Oman awarded projects valued at $4.37 billion in the first half of this year, against $4.87 billion for the same period of 2016.

The Gulf Cooperation Council (GCC) projects market had a muted performance in the first half of 2017, but is expected to perform better in the second six months of the year as the region’s economies continue to adjust to lower oil prices.

According to the latest data from MEED Projects, the region’s leading projects tracking and analysis service, just $56 billion worth of contracts were awarded in the first six months of 2017 compared with $69 billion worth of deals over the same period in 2016, a 19 per cent fall.



With the exception of Saudi Arabia, every country in the region experienced lower contract award values year-on-year, with the most marked falls seen in Kuwait (46 per cent) and Bahrain (84 per cent). Even Dubai, which has hitherto been the most robust and active of the GCC projects markets, experienced a slight dip between the two periods.

The prognosis for the second half of 2017 is bright. Based on its tracker’s pipeline of projects under bidding in addition to contracts already awarded in July and August, MEED Projects forecasts a total of just $61 billion to be let in the second half of this year, a significant improvement on the first six months.
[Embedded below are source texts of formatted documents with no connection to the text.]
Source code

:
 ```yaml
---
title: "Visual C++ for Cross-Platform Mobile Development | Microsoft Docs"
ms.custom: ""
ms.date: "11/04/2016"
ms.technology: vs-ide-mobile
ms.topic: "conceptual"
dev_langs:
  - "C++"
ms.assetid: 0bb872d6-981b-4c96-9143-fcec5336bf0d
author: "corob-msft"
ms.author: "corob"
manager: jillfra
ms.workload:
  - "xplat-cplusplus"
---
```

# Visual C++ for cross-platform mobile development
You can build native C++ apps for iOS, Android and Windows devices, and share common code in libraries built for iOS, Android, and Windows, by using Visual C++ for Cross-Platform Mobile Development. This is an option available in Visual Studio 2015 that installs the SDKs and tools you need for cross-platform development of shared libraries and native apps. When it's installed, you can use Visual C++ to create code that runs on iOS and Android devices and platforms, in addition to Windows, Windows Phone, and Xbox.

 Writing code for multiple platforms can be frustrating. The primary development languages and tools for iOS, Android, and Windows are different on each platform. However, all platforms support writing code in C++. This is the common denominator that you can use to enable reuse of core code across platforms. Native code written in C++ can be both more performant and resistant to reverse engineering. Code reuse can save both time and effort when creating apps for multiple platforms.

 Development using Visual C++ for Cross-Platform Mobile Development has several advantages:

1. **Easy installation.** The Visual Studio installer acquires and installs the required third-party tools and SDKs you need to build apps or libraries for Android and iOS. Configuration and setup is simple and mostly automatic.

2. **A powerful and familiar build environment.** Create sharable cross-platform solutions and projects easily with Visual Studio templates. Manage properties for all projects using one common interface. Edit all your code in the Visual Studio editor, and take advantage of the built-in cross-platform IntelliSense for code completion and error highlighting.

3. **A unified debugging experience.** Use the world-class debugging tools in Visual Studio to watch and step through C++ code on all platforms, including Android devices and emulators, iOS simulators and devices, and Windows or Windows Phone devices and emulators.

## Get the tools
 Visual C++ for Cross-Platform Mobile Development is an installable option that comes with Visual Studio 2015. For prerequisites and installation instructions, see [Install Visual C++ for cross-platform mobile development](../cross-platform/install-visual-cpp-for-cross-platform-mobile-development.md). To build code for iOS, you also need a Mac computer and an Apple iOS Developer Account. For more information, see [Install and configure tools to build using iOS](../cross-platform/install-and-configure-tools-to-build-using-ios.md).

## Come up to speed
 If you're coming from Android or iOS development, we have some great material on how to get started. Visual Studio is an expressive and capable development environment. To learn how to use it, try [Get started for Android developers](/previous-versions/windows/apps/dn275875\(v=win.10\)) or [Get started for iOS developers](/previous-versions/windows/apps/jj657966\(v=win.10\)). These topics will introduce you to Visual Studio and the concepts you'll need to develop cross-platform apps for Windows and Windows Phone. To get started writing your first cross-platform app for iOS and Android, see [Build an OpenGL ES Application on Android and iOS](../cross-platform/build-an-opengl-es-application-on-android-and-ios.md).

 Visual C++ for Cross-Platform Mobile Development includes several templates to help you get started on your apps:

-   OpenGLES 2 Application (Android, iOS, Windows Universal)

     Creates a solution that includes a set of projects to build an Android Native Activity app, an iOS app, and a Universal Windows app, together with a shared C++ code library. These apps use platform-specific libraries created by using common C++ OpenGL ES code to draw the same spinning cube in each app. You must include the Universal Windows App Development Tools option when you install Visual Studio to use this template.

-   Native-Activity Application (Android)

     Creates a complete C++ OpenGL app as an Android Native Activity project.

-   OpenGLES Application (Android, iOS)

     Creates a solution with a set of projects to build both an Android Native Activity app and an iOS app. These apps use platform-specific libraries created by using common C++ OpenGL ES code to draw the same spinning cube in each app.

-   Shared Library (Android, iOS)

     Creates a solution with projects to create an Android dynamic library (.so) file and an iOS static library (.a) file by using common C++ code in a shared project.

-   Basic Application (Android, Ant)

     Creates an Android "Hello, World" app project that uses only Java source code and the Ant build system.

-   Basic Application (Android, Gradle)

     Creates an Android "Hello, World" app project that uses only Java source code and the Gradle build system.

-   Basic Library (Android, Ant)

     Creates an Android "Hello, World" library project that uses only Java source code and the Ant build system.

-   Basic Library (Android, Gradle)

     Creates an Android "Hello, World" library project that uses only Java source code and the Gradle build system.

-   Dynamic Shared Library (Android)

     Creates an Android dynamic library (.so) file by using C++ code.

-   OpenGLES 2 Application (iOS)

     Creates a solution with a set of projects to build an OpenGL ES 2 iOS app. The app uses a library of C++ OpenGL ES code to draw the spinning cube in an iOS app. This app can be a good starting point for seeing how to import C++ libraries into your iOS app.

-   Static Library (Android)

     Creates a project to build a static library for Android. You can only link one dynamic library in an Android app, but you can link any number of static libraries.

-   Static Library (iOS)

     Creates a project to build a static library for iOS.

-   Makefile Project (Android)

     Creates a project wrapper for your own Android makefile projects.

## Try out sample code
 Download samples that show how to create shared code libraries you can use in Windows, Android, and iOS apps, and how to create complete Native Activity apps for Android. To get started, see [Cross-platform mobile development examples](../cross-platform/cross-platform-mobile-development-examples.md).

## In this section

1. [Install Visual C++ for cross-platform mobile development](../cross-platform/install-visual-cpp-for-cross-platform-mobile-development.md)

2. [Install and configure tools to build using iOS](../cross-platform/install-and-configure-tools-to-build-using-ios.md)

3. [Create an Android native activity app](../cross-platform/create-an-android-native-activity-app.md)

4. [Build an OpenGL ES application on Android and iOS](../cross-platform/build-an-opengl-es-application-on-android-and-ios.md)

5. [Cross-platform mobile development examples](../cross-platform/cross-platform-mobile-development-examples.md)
Added to the January-June numbers, the forecast for the year as whole for the GCC is therefore $117 billion, roughly equivalent to value of contracts awarded in 2016. On a country level, the UAE, led by the Dubai real estate and transport sectors, remains the largest single market with about $38 billion worth of contract awards. It is followed by Saudi Arabia at close to $36 billion, and then Kuwait at $16.8 billion.

“Although market performance year to date has been sluggish, there have been signs of a pick-up in activity,” says Ed James, Director of Content and Analysis at MEED Projects. “The award of more than $5 billion worth of EPC contracts on the new Duqm refinery in Oman at the beginning of August, plus a raft of new project announcements in Dubai, and the gradual re-emergence of activity in Saudi Arabia have provided a degree of impetus that points to a strengthening market.”

“There is no doubt that the past two years have been tough for the projects supply chain as government spending has slowed,” added James. “But with construction companies now more efficient, the private sector more active and the number of PPP projects growing by the week, there is cause for optimism.”

Longer term, there is even more reason to be hopeful. Currently, there are over $2 trillion of known active projects in the pipeline across the GCC, according to MEED Projects data. The majority of these are infrastructure schemes that are essential to the future prosperity of the region, job creation and economic diversification. “While inevitably not all will come to fruition, we can be confident that there is still a large amount of work to come regardless of the oil price.”